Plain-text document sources
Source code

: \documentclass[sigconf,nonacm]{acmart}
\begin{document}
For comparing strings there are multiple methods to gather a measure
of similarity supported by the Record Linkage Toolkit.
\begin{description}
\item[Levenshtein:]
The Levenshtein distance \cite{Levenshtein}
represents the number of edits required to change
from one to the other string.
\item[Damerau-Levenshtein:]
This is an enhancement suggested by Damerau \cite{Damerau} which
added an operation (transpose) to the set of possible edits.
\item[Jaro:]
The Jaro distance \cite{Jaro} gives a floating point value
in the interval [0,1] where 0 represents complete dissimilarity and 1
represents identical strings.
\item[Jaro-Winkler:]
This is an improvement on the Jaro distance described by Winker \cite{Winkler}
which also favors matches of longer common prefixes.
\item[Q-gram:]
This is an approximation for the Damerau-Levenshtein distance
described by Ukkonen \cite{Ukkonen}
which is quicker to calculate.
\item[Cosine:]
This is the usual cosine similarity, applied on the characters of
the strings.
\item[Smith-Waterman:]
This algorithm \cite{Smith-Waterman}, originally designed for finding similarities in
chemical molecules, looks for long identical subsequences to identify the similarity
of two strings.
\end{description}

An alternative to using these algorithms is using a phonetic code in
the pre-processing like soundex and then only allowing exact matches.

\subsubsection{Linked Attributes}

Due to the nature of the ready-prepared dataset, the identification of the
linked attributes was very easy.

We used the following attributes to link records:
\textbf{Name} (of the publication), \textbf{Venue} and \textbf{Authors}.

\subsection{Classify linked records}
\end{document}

**What is required:**
The required result is a verbatim copy of all the entries.

**Reply:**
Source code

: \documentclass[sigconf,nonacm]{acmart}
\begin{document}
For comparing strings there are multiple methods to gather a measure
of similarity supported by the Record Linkage Toolkit.
\begin{description}
\item[Levenshtein:]
The Levenshtein distance \cite{Levenshtein}
represents the number of edits required to change
from one to the other string.
\item[Damerau-Levenshtein:]
This is an enhancement suggested by Damerau \cite{Damerau} which
added an operation (transpose) to the set of possible edits.
\item[Jaro:]
The Jaro distance \cite{Jaro} gives a floating point value
in the interval [0,1] where 0 represents complete dissimilarity and 1
represents identical strings.
\item[Jaro-Winkler:]
This is an improvement on the Jaro distance described by Winker \cite{Winkler}
which also favors matches of longer common prefixes.
\item[Q-gram:]
This is an approximation for the Damerau-Levenshtein distance
described by Ukkonen \cite{Ukkonen}
which is quicker to calculate.
\item[Cosine:]
This is the usual cosine similarity, applied on the characters of
the strings.
\item[Smith-Waterman:]
This algorithm \cite{Smith-Waterman}, originally designed for finding similarities in
chemical molecules, looks for long identical subsequences to identify the similarity
of two strings.
\end{description}

An alternative to using these algorithms is using a phonetic code in
the pre-processing like soundex and then only allowing exact matches.

\subsubsection{Linked Attributes}

Due to the nature of the ready-prepared dataset, the identification of the
linked attributes was very easy.

We used the following attributes to link records:
\textbf{Name} (of the publication), \textbf{Venue} and \textbf{Authors}.

\subsection{Classify linked records}
\end{document}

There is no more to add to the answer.